[Plain-text document sources]
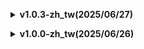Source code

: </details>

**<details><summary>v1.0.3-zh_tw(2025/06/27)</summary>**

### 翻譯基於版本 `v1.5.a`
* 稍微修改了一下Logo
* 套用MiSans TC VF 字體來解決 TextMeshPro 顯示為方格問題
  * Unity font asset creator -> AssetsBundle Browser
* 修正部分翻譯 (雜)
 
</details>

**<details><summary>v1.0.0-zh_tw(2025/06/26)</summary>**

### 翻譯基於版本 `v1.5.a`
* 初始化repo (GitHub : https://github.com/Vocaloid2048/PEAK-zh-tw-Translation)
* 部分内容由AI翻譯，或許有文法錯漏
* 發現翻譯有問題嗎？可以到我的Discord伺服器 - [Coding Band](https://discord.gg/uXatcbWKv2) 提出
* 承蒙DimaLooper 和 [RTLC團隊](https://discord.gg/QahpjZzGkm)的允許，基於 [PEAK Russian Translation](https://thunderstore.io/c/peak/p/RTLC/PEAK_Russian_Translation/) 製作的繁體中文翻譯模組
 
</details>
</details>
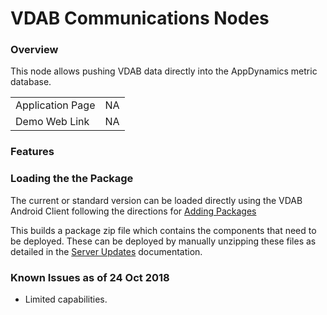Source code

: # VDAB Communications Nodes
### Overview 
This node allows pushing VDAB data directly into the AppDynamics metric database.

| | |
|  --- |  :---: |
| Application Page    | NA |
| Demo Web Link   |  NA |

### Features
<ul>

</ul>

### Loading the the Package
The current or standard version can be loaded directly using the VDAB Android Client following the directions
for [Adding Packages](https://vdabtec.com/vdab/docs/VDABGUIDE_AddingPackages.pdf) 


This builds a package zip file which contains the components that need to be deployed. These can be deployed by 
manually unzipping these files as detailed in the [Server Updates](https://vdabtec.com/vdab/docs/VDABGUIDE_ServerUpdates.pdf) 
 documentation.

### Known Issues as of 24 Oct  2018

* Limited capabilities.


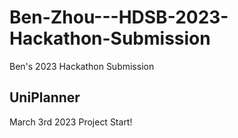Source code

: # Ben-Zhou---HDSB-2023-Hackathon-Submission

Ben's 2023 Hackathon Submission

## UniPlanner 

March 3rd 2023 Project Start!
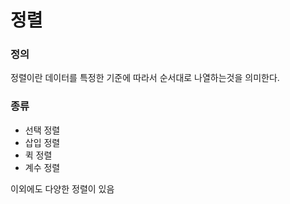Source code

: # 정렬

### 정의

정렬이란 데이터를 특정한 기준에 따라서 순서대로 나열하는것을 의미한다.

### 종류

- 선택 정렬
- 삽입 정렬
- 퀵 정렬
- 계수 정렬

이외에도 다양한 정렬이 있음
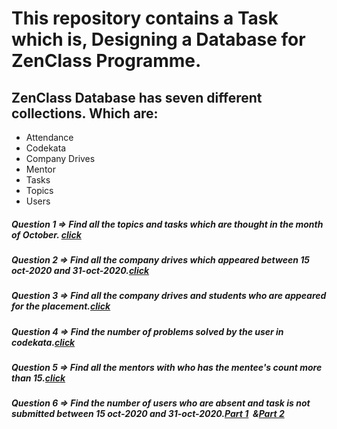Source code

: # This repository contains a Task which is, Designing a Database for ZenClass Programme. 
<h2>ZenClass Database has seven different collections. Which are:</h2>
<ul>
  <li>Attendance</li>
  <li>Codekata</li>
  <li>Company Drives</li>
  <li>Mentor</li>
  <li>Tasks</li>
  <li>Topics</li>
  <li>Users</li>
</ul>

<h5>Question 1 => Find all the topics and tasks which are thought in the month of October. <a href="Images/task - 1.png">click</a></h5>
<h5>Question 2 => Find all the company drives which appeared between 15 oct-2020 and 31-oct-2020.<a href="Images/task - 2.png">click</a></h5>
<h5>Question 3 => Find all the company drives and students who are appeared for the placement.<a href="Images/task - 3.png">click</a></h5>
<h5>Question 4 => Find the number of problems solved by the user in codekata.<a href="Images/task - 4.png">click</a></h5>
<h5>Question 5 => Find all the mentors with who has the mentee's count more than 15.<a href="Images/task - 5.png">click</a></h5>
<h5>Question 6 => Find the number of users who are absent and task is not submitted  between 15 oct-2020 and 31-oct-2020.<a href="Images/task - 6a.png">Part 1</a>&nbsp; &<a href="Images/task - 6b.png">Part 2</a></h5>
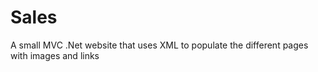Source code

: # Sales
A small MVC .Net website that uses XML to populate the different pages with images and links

▶ **Your assignment**:
Your task is to reproduce exactly the lines from the start of the data above through the line containing "### Overview", leaving every picture out.

▶ **Exercise response**:
Source code

: </details>

**<details><summary>v1.0.3-zh_tw(2025/06/27)</summary>**

### 翻譯基於版本 `v1.5.a`
* 稍微修改了一下Logo
* 套用MiSans TC VF 字體來解決 TextMeshPro 顯示為方格問題
  * Unity font asset creator -> AssetsBundle Browser
* 修正部分翻譯 (雜)
 
</details>

**<details><summary>v1.0.0-zh_tw(2025/06/26)</summary>**

### 翻譯基於版本 `v1.5.a`
* 初始化repo (GitHub : https://github.com/Vocaloid2048/PEAK-zh-tw-Translation)
* 部分内容由AI翻譯，或許有文法錯漏
* 發現翻譯有問題嗎？可以到我的Discord伺服器 - [Coding Band](https://discord.gg/uXatcbWKv2) 提出
* 承蒙DimaLooper 和 [RTLC團隊](https://discord.gg/QahpjZzGkm)的允許，基於 [PEAK Russian Translation](https://thunderstore.io/c/peak/p/RTLC/PEAK_Russian_Translation/) 製作的繁體中文翻譯模組
 
</details>
</details>
Source code

: # VDAB Communications Nodes
### Overview 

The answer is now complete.